In-Depth

A .NET Developer's Life, or How To Do Production Debugging on the Fly

A case study in swift .NET application debugging using a variety of free tools that can help keep a client happy.

Over the years I've been involved in troubleshooting some nasty production issues in a number of projects. One of the main reasons these issues have been quite tricky to troubleshoot was because the issues often weren't easily reproducible in-house. Such types of bugs usually escape the QA testing lifecycle and are discovered only after deployment to a production environment. At that stage in a product lifecycle, these bugs are revenue impacting, which means that an investigating engineer will be under extra pressure to resolve any problem swiftly. Depending on the type of problem, I use various production-grade tools and techniques to troubleshoot these issues and determine the root cause of the problem. In this article, I walk through one of these scenarios.
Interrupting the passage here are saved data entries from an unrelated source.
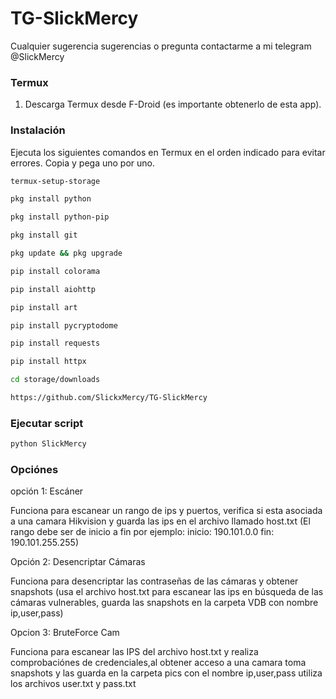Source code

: # TG-SlickMercy
Cualquier sugerencia sugerencias o pregunta contactarme a mi telegram @SlickMercy
### Termux 
1. Descarga Termux desde F-Droid (es importante obtenerlo de esta app).

### Instalación 
Ejecuta los siguientes comandos en Termux en el orden indicado para evitar errores. Copia y pega uno por uno.

```bash
termux-setup-storage

pkg install python

pkg install python-pip

pkg install git

pkg update && pkg upgrade

pip install colorama

pip install aiohttp

pip install art

pip install pycryptodome

pip install requests

pip install httpx

cd storage/downloads

https://github.com/SlickxMercy/TG-SlickMercy
```
### Ejecutar script
```bash
python SlickMercy
```

### Opciónes 
opción 1: Escáner 

Funciona para escanear un rango de ips y puertos, verifica si esta asociada a una camara Hikvision y guarda las ips en el archivo llamado host.txt
(El rango debe ser de inicio a fin por ejemplo: inicio: 190.101.0.0 fin: 190.101.255.255)

Opción 2: Desencriptar Cámaras 

Funciona para desencriptar las contraseñas de las cámaras y obtener snapshots 
(usa el archivo host.txt para escanear las ips en búsqueda de las cámaras vulnerables, guarda las snapshots en la carpeta VDB con nombre ip,user,pass)

Opcion 3: BruteForce Cam 

Funciona para escanear las IPS del archivo host.txt y realiza comprobaciónes de credenciales,al obtener acceso a una camara toma snapshots y las guarda en la carpeta pics con el nombre ip,user,pass
utiliza los archivos user.txt y pass.txt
Naturally, the approaches I describe here aren't the only possible solutions. There can certainly be other methodologies to solve these problems. The approach described here is what I used in a certain scenario based on my knowledge and real-world experience, and I'll welcome reader comments and suggestions for other solutions. In order to protect customer privacy and any potential confidentiality conflicts, I've obscured some sections in the figures included here. Rest assured, the flow of troubleshooting steps remains unchanged.

What Is Production Debugging?
Production debugging is all about solving customer-facing issues that aren't easily reproducible. Take, for example, a common problem of a fast-food restaurant kiosk that goes offline with a blue screen of death. That restaurant loses its ability to accept orders from customers, of course, but it also can disrupt workflows and bring chaos to other parts of the business operations. If the problem can be traced to a hardware issue, hardware can be quickly replaced. But in the case of software issues, replacing hardware will be of no help. Software vendors have to fix the issue, and that, in turn, requires being able to reproduce the scenario first.


Reproducing such issues in a lab environment is the key to finding the root cause: If the issue cannot be reproduced, that makes such problems really hard to solve. One methodology for solving this type of problem is based on the Dump File approach. (If you are unfamiliar with the Dump file-based approach, a good starting point for understanding it is this article I wrote for CODE magazine.). At a high level, a dump file-based approach requires capturing a snapshot (aka dump file) of the problematic process first, and then analyzing it to find the root cause.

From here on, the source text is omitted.